0.5 | tsp | allspice: ground |
1 | unit | Butternut Squash |
4 | unit | carrots |
0.5 | tsp | cayenne pepper, ground |
1.5 | cup | chick peas |
1 | tsp | cinnamon |
1 | tsp | coriander, ground |
2.5 | cup | Couscous |
0.67 | tbsp | cumin, ground |
2 | unit | eggplant |
1 | tbsp | olive oil |
1 | unit | red onion |
2 | unit | Russet potato |
0.91 | lb | tomatoes |
3.75 | cup | vegetable stock |
1. Coarsely chop the onion. Peel and dice the carrots. Peel and dice the potatoes. Peel, seed, and dice the squash. Cut the eggplant into 1-inch pieces. Drain and rinse the chickpeas
2. In a heavy pot, heat olive oil over medium-high. Add onion and cook, stirring occasionally, until soft, about 5 minutes. Add cumin, cinnamon, coriander, cayenne, and allspice and cook, stirring, until fragrant, about 1 minute. Add carrots, potatoes, and squash and season with salt and pepper. Cook, stirring occasionally, until beginning to brown, about 5 minutes.
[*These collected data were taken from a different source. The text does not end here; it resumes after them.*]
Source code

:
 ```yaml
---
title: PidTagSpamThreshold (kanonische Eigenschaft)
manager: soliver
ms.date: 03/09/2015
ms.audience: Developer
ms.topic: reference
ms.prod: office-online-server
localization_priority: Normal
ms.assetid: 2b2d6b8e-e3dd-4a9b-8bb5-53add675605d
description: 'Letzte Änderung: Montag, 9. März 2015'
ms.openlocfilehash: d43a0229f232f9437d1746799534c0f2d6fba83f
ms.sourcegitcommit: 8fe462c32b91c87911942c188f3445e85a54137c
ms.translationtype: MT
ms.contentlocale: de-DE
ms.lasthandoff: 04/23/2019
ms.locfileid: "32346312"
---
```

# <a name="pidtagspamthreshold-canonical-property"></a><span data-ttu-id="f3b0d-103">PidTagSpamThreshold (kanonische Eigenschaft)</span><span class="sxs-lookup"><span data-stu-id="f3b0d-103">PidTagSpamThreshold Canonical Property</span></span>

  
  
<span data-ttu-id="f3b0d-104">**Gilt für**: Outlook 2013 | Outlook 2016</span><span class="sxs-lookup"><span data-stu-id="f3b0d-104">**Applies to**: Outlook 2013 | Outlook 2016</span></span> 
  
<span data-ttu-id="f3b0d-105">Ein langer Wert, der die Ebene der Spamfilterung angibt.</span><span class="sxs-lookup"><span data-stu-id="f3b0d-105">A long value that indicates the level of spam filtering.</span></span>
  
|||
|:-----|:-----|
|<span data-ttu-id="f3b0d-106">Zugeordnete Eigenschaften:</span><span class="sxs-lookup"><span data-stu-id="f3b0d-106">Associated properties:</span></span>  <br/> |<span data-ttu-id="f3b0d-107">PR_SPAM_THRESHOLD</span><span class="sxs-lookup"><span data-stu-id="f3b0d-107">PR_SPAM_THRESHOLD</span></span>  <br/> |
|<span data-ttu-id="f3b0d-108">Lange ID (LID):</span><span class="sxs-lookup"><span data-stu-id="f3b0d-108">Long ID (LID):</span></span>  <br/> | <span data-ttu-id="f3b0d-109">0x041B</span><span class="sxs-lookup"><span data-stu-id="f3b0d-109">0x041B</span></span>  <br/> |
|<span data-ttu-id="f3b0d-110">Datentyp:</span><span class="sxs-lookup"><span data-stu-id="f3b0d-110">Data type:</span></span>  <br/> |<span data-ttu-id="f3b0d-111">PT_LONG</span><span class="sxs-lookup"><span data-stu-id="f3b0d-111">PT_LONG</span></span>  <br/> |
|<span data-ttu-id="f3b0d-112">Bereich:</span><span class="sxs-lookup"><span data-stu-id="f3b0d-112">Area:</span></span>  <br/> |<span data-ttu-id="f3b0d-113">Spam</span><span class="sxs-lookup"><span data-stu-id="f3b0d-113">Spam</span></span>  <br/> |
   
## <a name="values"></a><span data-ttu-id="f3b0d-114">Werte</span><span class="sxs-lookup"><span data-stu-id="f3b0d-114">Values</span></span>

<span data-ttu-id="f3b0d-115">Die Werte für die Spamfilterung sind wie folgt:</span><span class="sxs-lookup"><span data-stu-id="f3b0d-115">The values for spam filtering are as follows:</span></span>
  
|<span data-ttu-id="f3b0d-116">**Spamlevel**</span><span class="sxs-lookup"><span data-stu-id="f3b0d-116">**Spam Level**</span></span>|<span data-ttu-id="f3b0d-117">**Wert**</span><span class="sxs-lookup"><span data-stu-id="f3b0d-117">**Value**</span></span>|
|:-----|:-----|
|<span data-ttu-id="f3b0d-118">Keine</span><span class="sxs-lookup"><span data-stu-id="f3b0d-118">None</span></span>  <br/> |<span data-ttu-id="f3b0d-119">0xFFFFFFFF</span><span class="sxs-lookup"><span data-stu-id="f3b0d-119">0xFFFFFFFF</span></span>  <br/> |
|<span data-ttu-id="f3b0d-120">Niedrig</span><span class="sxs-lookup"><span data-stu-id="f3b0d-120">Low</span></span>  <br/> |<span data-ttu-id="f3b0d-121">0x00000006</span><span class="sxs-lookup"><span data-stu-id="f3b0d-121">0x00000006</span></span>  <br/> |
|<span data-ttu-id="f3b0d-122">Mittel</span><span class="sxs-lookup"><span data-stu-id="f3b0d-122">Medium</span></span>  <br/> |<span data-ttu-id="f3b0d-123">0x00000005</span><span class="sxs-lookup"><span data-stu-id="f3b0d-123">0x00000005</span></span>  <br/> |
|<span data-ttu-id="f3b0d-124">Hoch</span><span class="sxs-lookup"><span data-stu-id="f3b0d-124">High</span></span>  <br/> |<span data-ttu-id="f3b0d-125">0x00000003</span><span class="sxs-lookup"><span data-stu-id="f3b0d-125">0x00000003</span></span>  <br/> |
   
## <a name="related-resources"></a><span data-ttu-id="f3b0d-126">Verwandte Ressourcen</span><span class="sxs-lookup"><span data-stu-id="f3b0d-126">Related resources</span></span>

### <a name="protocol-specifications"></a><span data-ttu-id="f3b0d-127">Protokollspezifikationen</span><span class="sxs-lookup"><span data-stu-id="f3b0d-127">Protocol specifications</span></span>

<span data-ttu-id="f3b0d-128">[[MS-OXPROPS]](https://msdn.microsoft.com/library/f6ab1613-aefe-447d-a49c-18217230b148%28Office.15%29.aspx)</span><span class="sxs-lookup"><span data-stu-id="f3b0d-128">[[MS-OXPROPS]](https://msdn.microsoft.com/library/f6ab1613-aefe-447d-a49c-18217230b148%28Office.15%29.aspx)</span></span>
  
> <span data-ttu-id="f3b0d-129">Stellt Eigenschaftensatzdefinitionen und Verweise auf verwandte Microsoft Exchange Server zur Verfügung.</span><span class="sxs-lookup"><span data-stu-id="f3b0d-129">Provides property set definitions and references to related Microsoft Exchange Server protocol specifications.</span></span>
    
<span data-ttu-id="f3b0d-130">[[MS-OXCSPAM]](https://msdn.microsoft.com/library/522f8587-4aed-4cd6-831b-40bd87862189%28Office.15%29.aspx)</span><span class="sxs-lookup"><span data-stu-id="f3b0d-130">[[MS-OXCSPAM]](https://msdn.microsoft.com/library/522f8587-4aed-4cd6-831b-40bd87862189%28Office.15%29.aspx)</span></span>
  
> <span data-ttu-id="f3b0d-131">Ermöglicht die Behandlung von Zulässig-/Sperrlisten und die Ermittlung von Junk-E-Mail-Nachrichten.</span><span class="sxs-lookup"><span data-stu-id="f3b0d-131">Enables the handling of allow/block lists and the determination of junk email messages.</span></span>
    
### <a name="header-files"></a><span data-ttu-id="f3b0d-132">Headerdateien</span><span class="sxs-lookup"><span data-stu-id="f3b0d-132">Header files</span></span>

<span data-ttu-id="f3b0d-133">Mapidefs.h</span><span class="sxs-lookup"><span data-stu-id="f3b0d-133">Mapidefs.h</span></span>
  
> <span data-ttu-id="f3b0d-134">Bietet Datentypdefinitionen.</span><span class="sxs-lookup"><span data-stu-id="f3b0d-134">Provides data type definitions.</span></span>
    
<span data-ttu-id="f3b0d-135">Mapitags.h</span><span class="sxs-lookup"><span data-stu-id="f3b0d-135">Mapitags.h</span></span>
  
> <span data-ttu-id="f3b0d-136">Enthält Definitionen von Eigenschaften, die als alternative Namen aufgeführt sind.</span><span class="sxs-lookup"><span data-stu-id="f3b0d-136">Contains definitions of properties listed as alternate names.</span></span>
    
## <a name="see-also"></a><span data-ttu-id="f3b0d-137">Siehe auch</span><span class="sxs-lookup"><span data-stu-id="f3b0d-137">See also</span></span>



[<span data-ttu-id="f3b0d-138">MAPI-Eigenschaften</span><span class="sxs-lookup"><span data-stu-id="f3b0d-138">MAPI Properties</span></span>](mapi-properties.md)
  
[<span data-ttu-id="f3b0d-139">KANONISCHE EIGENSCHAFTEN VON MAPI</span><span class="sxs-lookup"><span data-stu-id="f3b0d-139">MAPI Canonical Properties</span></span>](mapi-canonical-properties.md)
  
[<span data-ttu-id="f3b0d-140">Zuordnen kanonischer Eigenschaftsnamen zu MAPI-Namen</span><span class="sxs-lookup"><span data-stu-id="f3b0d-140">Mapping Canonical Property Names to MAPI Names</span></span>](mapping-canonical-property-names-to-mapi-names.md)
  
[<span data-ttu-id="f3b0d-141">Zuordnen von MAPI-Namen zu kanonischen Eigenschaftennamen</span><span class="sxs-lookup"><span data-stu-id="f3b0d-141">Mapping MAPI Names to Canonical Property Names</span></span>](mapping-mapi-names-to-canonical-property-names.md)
3. Add tomatoes and stock (vegetables should be completely covered by liquid; add water to cover if necessary). Season with salt and pepper. Bring to a gentle simmer and cook, uncovered, 20 minutes.
4. Add eggplant, stir to combine, and simmer until eggplant is tender, about 20 minutes. Stir in chickpeas, season with salt and pepper, and cook until chickpeas are warmed through, about 5 minutes.